TASK REQUIREMENTS => Each line of the listing needs to be given again exactly.

RECORDS PROVIDED =>

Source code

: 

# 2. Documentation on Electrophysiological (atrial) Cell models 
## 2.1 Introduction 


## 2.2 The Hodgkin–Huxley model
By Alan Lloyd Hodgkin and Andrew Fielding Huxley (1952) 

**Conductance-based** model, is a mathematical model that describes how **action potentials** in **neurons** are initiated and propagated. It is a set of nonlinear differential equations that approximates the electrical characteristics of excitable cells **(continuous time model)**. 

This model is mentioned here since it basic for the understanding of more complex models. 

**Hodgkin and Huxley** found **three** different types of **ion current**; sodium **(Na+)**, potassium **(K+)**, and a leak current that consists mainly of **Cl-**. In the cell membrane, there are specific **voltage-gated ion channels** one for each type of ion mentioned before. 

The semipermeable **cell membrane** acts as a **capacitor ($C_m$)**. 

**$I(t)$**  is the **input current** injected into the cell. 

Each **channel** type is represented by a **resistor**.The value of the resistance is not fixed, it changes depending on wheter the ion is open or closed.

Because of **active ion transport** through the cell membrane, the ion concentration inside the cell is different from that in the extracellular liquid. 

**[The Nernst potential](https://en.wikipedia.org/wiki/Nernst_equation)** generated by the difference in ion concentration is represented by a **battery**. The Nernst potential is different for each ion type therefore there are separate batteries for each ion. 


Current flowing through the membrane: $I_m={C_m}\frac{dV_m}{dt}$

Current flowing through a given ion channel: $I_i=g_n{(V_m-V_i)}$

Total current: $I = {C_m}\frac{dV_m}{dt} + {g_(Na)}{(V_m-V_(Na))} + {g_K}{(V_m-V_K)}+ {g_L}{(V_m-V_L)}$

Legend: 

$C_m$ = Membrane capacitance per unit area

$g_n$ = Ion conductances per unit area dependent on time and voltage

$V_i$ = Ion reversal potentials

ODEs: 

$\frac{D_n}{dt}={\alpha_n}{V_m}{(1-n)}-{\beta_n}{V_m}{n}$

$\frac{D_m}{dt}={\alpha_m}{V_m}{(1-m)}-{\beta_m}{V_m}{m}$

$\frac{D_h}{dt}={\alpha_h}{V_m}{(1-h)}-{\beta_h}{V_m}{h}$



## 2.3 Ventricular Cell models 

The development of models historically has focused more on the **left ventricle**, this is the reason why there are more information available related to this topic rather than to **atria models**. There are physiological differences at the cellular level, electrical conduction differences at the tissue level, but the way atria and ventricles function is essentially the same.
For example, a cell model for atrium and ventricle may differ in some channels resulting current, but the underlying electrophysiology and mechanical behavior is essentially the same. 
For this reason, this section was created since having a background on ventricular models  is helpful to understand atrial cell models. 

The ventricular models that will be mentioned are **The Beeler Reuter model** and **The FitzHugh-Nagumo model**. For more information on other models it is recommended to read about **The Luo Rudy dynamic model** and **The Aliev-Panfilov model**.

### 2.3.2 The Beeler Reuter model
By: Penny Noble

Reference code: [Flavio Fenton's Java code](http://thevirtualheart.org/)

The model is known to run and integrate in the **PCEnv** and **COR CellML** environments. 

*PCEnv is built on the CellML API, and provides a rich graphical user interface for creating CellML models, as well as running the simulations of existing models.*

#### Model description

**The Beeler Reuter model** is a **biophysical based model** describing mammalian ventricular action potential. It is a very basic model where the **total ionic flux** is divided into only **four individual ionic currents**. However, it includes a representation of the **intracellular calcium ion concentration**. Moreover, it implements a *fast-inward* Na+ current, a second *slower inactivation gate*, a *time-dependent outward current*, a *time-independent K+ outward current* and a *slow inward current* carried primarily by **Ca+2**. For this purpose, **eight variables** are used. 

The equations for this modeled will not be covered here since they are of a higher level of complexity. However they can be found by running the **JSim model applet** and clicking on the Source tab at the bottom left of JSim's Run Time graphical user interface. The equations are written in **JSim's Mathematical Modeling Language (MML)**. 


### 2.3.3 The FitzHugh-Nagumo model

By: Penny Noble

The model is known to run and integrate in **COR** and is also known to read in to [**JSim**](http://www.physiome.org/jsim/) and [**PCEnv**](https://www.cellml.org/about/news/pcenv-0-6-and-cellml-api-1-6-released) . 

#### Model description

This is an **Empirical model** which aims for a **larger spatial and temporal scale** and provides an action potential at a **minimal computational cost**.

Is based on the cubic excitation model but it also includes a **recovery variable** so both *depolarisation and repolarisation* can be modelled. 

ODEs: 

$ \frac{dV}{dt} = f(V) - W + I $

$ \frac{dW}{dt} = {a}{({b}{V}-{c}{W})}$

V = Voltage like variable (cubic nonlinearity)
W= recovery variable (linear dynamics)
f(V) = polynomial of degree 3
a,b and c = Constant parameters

RESULT FOR THIS TASK =>
Source code

: 

# 2. Documentation on Electrophysiological (atrial) Cell models 
## 2.1 Introduction 


## 2.2 The Hodgkin–Huxley model
By Alan Lloyd Hodgkin and Andrew Fielding Huxley (1952) 

**Conductance-based** model, is a mathematical model that describes how **action potentials** in **neurons** are initiated and propagated. It is a set of nonlinear differential equations that approximates the electrical characteristics of excitable cells **(continuous time model)**. 

This model is mentioned here since it basic for the understanding of more complex models. 

**Hodgkin and Huxley** found **three** different types of **ion current**; sodium **(Na+)**, potassium **(K+)**, and a leak current that consists mainly of **Cl-**. In the cell membrane, there are specific **voltage-gated ion channels** one for each type of ion mentioned before. 

The semipermeable **cell membrane** acts as a **capacitor ($C_m$)**. 

**$I(t)$**  is the **input current** injected into the cell. 

Each **channel** type is represented by a **resistor**.The value of the resistance is not fixed, it changes depending on wheter the ion is open or closed.

Because of **active ion transport** through the cell membrane, the ion concentration inside the cell is different from that in the extracellular liquid. 

**[The Nernst potential](https://en.wikipedia.org/wiki/Nernst_equation)** generated by the difference in ion concentration is represented by a **battery**. The Nernst potential is different for each ion type therefore there are separate batteries for each ion. 


Current flowing through the membrane: $I_m={C_m}\frac{dV_m}{dt}$

Current flowing through a given ion channel: $I_i=g_n{(V_m-V_i)}$

Total current: $I = {C_m}\frac{dV_m}{dt} + {g_(Na)}{(V_m-V_(Na))} + {g_K}{(V_m-V_K)}+ {g_L}{(V_m-V_L)}$

Legend: 

$C_m$ = Membrane capacitance per unit area

$g_n$ = Ion conductances per unit area dependent on time and voltage

$V_i$ = Ion reversal potentials

ODEs: 

$\frac{D_n}{dt}={\alpha_n}{V_m}{(1-n)}-{\beta_n}{V_m}{n}$

$\frac{D_m}{dt}={\alpha_m}{V_m}{(1-m)}-{\beta_m}{V_m}{m}$

$\frac{D_h}{dt}={\alpha_h}{V_m}{(1-h)}-{\beta_h}{V_m}{h}$



## 2.3 Ventricular Cell models 

The development of models historically has focused more on the **left ventricle**, this is the reason why there are more information available related to this topic rather than to **atria models**. There are physiological differences at the cellular level, electrical conduction differences at the tissue level, but the way atria and ventricles function is essentially the same.
For example, a cell model for atrium and ventricle may differ in some channels resulting current, but the underlying electrophysiology and mechanical behavior is essentially the same. 
For this reason, this section was created since having a background on ventricular models  is helpful to understand atrial cell models. 

The ventricular models that will be mentioned are **The Beeler Reuter model** and **The FitzHugh-Nagumo model**. For more information on other models it is recommended to read about **The Luo Rudy dynamic model** and **The Aliev-Panfilov model**.

### 2.3.2 The Beeler Reuter model
By: Penny Noble

Reference code: [Flavio Fenton's Java code](http://thevirtualheart.org/)

The model is known to run and integrate in the **PCEnv** and **COR CellML** environments. 

*PCEnv is built on the CellML API, and provides a rich graphical user interface for creating CellML models, as well as running the simulations of existing models.*

#### Model description

**The Beeler Reuter model** is a **biophysical based model** describing mammalian ventricular action potential. It is a very basic model where the **total ionic flux** is divided into only **four individual ionic currents**. However, it includes a representation of the **intracellular calcium ion concentration**. Moreover, it implements a *fast-inward* Na+ current, a second *slower inactivation gate*, a *time-dependent outward current*, a *time-independent K+ outward current* and a *slow inward current* carried primarily by **Ca+2**. For this purpose, **eight variables** are used. 

The equations for this modeled will not be covered here since they are of a higher level of complexity. However they can be found by running the **JSim model applet** and clicking on the Source tab at the bottom left of JSim's Run Time graphical user interface. The equations are written in **JSim's Mathematical Modeling Language (MML)**. 


### 2.3.3 The FitzHugh-Nagumo model

By: Penny Noble

The model is known to run and integrate in **COR** and is also known to read in to [**JSim**](http://www.physiome.org/jsim/) and [**PCEnv**](https://www.cellml.org/about/news/pcenv-0-6-and-cellml-api-1-6-released) . 

#### Model description

This is an **Empirical model** which aims for a **larger spatial and temporal scale** and provides an action potential at a **minimal computational cost**.

Is based on the cubic excitation model but it also includes a **recovery variable** so both *depolarisation and repolarisation* can be modelled. 

ODEs: 

$ \frac{dV}{dt} = f(V) - W + I $

$ \frac{dW}{dt} = {a}{({b}{V}-{c}{W})}$

V = Voltage like variable (cubic nonlinearity)
W= recovery variable (linear dynamics)
f(V) = polynomial of degree 3
a,b and c = Constant parameters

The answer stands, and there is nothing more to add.